_WORK ORDER_
Your reply should be made up of every line in the records below that holds the string "bukas".

□ □ □ □ □ □ □

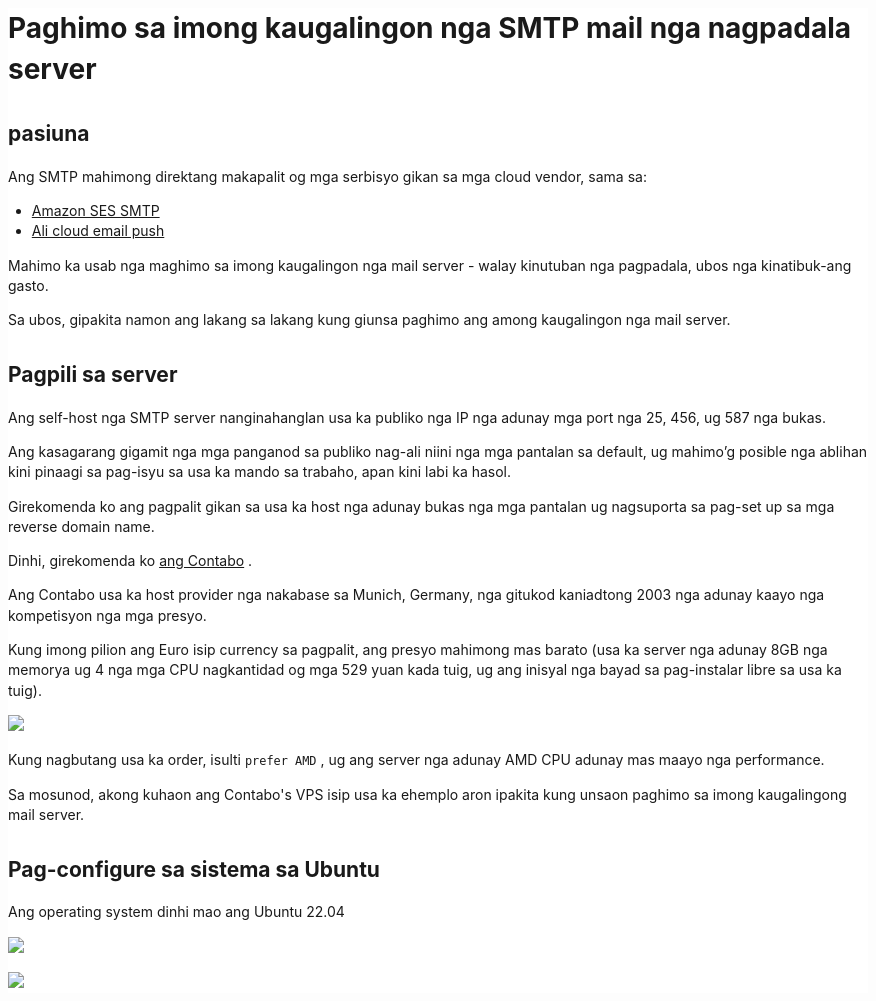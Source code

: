 # Paghimo sa imong kaugalingon nga SMTP mail nga nagpadala server

## pasiuna

Ang SMTP mahimong direktang makapalit og mga serbisyo gikan sa mga cloud vendor, sama sa:

* [Amazon SES SMTP](https://docs.aws.amazon.com/ses/latest/dg/send-email-smtp.html)
* [Ali cloud email push](https://www.alibabacloud.com/help/directmail/latest/three-mail-sending-methods)

Mahimo ka usab nga maghimo sa imong kaugalingon nga mail server - walay kinutuban nga pagpadala, ubos nga kinatibuk-ang gasto.

Sa ubos, gipakita namon ang lakang sa lakang kung giunsa paghimo ang among kaugalingon nga mail server.

## Pagpili sa server

Ang self-host nga SMTP server nanginahanglan usa ka publiko nga IP nga adunay mga port nga 25, 456, ug 587 nga bukas.

Ang kasagarang gigamit nga mga panganod sa publiko nag-ali niini nga mga pantalan sa default, ug mahimo’g posible nga ablihan kini pinaagi sa pag-isyu sa usa ka mando sa trabaho, apan kini labi ka hasol.

Girekomenda ko ang pagpalit gikan sa usa ka host nga adunay bukas nga mga pantalan ug nagsuporta sa pag-set up sa mga reverse domain name.

Dinhi, girekomenda ko [ang Contabo](https://contabo.com) .

Ang Contabo usa ka host provider nga nakabase sa Munich, Germany, nga gitukod kaniadtong 2003 nga adunay kaayo nga kompetisyon nga mga presyo.

Kung imong pilion ang Euro isip currency sa pagpalit, ang presyo mahimong mas barato (usa ka server nga adunay 8GB nga memorya ug 4 nga mga CPU nagkantidad og mga 529 yuan kada tuig, ug ang inisyal nga bayad sa pag-instalar libre sa usa ka tuig).

![](https://pub-b8db533c86124200a9d799bf3ba88099.r2.dev/2023/03/UoAQkwY.webp)

Kung nagbutang usa ka order, isulti `prefer AMD` , ug ang server nga adunay AMD CPU adunay mas maayo nga performance.

Sa mosunod, akong kuhaon ang Contabo's VPS isip usa ka ehemplo aron ipakita kung unsaon paghimo sa imong kaugalingong mail server.

## Pag-configure sa sistema sa Ubuntu

Ang operating system dinhi mao ang Ubuntu 22.04

![](https://pub-b8db533c86124200a9d799bf3ba88099.r2.dev/2023/03/smpIu1F.webp)

![](https://pub-b8db533c86124200a9d799bf3ba88099.r2.dev/2023/03/m7Mwjwr.webp)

□ □ □ □ □ □ □

_ANSWER SECTION_
Ang self-host nga SMTP server nanginahanglan usa ka publiko nga IP nga adunay mga port nga 25, 456, ug 587 nga bukas.
Girekomenda ko ang pagpalit gikan sa usa ka host nga adunay bukas nga mga pantalan ug nagsuporta sa pag-set up sa mga reverse domain name.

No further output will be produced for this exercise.